◆ TRY IT: Look below for the lines from the one with "- **Location**: Charring Cross" to the one with "- **Location:** Hyde Park, London.", and copy exactly those lines, both ends included.

Saved entries:
Segment Open
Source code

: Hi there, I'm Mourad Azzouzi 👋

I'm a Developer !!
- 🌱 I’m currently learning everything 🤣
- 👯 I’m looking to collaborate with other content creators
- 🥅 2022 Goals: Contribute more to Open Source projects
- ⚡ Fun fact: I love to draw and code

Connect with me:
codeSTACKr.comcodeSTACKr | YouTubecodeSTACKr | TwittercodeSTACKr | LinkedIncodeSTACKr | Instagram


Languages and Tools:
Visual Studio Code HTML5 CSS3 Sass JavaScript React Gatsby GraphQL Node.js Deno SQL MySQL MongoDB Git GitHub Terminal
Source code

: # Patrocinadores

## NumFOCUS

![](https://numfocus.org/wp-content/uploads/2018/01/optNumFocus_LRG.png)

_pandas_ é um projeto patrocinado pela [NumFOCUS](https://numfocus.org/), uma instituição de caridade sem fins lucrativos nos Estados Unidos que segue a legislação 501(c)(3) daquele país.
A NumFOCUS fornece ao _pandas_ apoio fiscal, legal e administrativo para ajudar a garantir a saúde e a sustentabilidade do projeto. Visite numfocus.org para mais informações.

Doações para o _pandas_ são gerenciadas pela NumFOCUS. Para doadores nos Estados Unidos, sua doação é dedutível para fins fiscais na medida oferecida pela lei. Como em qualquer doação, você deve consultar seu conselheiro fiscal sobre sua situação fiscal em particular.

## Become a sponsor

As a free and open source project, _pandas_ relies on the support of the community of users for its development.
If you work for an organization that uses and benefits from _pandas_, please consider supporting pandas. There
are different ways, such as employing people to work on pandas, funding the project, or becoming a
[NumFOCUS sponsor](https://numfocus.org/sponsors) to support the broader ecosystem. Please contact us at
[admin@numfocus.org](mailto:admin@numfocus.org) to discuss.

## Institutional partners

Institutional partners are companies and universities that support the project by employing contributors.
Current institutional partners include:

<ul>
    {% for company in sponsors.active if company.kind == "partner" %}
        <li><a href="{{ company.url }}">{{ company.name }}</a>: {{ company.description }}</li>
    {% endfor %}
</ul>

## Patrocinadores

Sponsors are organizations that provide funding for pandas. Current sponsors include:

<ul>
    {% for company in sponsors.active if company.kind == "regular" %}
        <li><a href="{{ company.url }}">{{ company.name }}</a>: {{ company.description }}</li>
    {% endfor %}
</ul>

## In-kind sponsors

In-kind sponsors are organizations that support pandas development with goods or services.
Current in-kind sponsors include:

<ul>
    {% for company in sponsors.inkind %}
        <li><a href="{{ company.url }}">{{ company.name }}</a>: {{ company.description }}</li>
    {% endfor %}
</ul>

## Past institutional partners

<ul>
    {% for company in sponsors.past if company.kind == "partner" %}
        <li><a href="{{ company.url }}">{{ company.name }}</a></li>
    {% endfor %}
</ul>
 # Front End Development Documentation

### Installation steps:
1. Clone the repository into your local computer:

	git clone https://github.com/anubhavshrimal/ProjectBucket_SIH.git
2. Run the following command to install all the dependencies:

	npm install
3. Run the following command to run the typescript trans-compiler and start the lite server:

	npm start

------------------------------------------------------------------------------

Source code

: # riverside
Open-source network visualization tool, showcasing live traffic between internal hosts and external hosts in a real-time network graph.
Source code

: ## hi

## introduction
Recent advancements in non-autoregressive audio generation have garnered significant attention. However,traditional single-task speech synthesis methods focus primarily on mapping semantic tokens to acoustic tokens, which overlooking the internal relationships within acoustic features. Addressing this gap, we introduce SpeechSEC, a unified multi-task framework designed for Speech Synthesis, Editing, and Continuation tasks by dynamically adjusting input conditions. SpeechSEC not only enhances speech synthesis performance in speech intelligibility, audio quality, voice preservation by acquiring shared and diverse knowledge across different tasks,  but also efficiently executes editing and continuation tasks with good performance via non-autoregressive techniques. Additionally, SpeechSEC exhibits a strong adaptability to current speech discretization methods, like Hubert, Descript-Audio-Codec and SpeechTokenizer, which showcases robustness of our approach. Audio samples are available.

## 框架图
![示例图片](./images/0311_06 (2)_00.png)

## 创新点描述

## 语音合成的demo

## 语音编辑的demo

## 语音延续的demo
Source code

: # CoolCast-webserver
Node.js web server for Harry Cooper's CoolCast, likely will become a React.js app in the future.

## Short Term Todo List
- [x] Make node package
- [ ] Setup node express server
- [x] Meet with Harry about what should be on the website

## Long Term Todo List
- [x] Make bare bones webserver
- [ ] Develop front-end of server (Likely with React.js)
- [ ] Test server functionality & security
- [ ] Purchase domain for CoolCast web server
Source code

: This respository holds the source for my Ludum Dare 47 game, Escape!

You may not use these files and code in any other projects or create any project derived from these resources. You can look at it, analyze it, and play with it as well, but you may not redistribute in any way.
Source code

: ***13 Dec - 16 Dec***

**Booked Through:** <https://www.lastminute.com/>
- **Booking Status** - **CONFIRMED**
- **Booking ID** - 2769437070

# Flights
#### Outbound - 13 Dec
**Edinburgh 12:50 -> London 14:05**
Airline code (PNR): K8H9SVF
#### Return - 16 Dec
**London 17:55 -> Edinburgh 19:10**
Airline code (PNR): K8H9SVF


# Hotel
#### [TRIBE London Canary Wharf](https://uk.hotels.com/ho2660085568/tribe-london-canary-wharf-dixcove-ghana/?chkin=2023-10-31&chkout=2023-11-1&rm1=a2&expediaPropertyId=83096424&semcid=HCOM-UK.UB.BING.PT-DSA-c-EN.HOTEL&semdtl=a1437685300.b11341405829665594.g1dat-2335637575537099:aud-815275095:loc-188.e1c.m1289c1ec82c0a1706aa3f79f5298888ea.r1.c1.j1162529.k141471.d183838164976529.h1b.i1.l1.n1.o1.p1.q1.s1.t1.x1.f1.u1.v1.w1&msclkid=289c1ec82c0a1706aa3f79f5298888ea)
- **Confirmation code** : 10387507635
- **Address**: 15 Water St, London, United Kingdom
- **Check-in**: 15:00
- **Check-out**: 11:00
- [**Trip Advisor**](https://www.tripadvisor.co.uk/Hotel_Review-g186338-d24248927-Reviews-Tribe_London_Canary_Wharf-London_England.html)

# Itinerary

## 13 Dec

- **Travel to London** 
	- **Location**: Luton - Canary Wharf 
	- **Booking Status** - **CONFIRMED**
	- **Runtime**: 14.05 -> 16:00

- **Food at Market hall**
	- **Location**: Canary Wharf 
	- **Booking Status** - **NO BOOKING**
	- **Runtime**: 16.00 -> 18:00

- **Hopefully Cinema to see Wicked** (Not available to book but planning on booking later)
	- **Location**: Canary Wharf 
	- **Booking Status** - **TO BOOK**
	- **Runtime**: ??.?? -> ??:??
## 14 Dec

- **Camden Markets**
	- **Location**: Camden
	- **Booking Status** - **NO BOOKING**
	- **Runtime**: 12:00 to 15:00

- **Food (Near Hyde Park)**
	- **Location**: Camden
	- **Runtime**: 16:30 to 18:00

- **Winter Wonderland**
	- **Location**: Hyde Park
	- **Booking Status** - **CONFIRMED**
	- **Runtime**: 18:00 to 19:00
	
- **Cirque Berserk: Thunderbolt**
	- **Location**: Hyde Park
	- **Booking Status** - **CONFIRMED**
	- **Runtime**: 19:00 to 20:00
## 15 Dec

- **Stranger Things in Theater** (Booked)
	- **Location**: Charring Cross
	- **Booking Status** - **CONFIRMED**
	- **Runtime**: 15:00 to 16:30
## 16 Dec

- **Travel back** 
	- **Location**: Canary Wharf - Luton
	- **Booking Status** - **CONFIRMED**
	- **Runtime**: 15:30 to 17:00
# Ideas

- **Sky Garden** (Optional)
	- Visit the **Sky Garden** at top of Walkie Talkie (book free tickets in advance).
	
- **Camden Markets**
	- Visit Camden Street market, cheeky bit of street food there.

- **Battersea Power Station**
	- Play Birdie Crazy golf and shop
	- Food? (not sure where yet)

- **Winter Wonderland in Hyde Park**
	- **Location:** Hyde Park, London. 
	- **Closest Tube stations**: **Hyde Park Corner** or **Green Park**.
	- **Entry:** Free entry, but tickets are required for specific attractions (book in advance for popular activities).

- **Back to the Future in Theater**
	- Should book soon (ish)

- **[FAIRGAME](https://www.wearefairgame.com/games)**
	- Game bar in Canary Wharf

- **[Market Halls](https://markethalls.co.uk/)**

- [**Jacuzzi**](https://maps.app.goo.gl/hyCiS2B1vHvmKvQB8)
Segment Closed
◆ RESULT FOR THIS TASK:
	- **Location**: Charring Cross
	- **Booking Status** - **CONFIRMED**
	- **Runtime**: 15:00 to 16:30
## 16 Dec

- **Travel back** 
	- **Location**: Canary Wharf - Luton
	- **Booking Status** - **CONFIRMED**
	- **Runtime**: 15:30 to 17:00
# Ideas

- **Sky Garden** (Optional)
	- Visit the **Sky Garden** at top of Walkie Talkie (book free tickets in advance).
	
- **Camden Markets**
	- Visit Camden Street market, cheeky bit of street food there.

- **Battersea Power Station**
	- Play Birdie Crazy golf and shop
	- Food? (not sure where yet)

- **Winter Wonderland in Hyde Park**
	- **Location:** Hyde Park, London. 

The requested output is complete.